— Provided data —

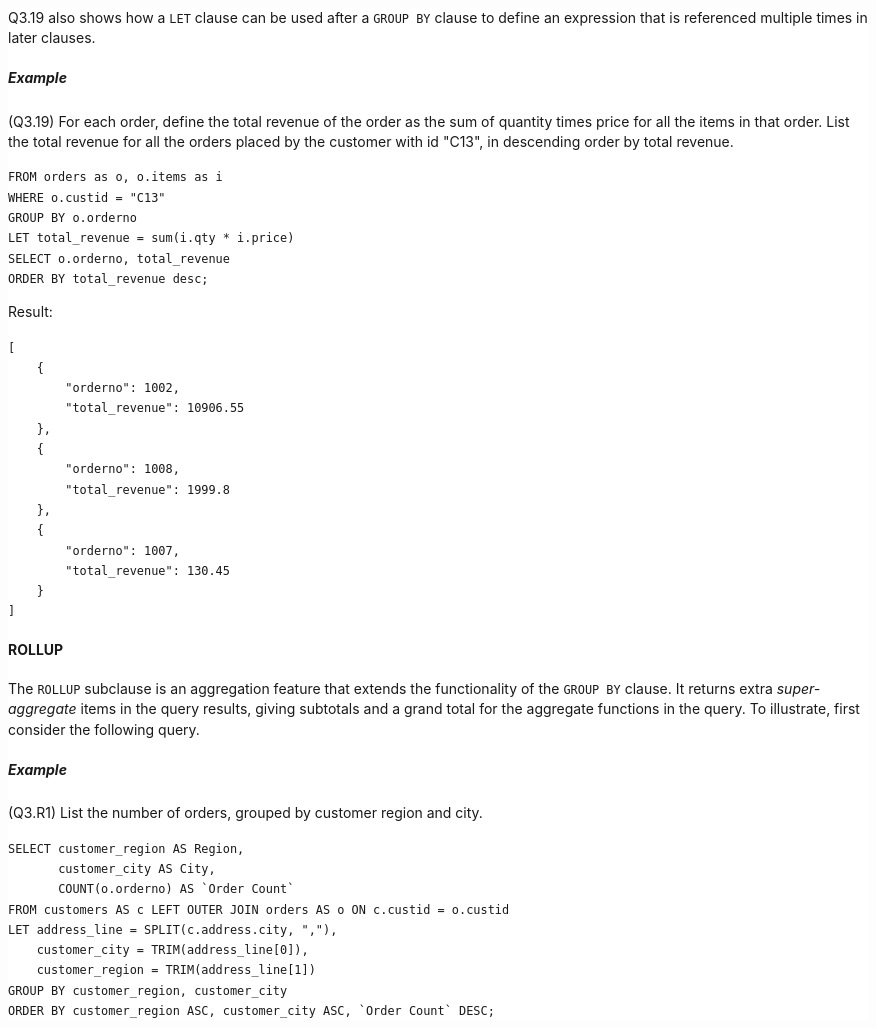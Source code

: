 Q3.19 also shows how a `LET` clause can be used after a `GROUP BY` clause to define an expression that is referenced multiple times in later clauses.

##### Example

(Q3.19) For each order, define the total revenue of the order as the sum of quantity times price for all the items in that order. List the total revenue for all the orders placed by the customer with id "C13", in descending order by total revenue.

    FROM orders as o, o.items as i
    WHERE o.custid = "C13"
    GROUP BY o.orderno
    LET total_revenue = sum(i.qty * i.price)
    SELECT o.orderno, total_revenue
    ORDER BY total_revenue desc;

Result:

    [
        {
            "orderno": 1002,
            "total_revenue": 10906.55
        },
        {
            "orderno": 1008,
            "total_revenue": 1999.8
        },
        {
            "orderno": 1007,
            "total_revenue": 130.45
        }
    ]

#### <a id="Rollup">ROLLUP</a>

The `ROLLUP` subclause is an aggregation feature that extends the functionality of the `GROUP BY` clause.
It returns extra _super-aggregate_ items in the query results, giving subtotals and a grand total for the aggregate
functions in the query.
To illustrate, first consider the following query.

##### Example

(Q3.R1) List the number of orders, grouped by customer region and city.

    SELECT customer_region AS Region,
           customer_city AS City,
           COUNT(o.orderno) AS `Order Count`
    FROM customers AS c LEFT OUTER JOIN orders AS o ON c.custid = o.custid
    LET address_line = SPLIT(c.address.city, ","),
        customer_city = TRIM(address_line[0]),
        customer_region = TRIM(address_line[1])
    GROUP BY customer_region, customer_city
    ORDER BY customer_region ASC, customer_city ASC, `Order Count` DESC;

— What the task asks —
Your task is to repeat exactly the lines from the beginning of the data to the line that contains "subclause is an", both ends included, leaving out pictures.

— Answer for this exercise —
Source code

: Q3.19 also shows how a `LET` clause can be used after a `GROUP BY` clause to define an expression that is referenced multiple times in later clauses.

##### Example

(Q3.19) For each order, define the total revenue of the order as the sum of quantity times price for all the items in that order. List the total revenue for all the orders placed by the customer with id "C13", in descending order by total revenue.

    FROM orders as o, o.items as i
    WHERE o.custid = "C13"
    GROUP BY o.orderno
    LET total_revenue = sum(i.qty * i.price)
    SELECT o.orderno, total_revenue
    ORDER BY total_revenue desc;

Result:

    [
        {
            "orderno": 1002,
            "total_revenue": 10906.55
        },
        {
            "orderno": 1008,
            "total_revenue": 1999.8
        },
        {
            "orderno": 1007,
            "total_revenue": 130.45
        }
    ]

#### <a id="Rollup">ROLLUP</a>

The `ROLLUP` subclause is an aggregation feature that extends the functionality of the `GROUP BY` clause.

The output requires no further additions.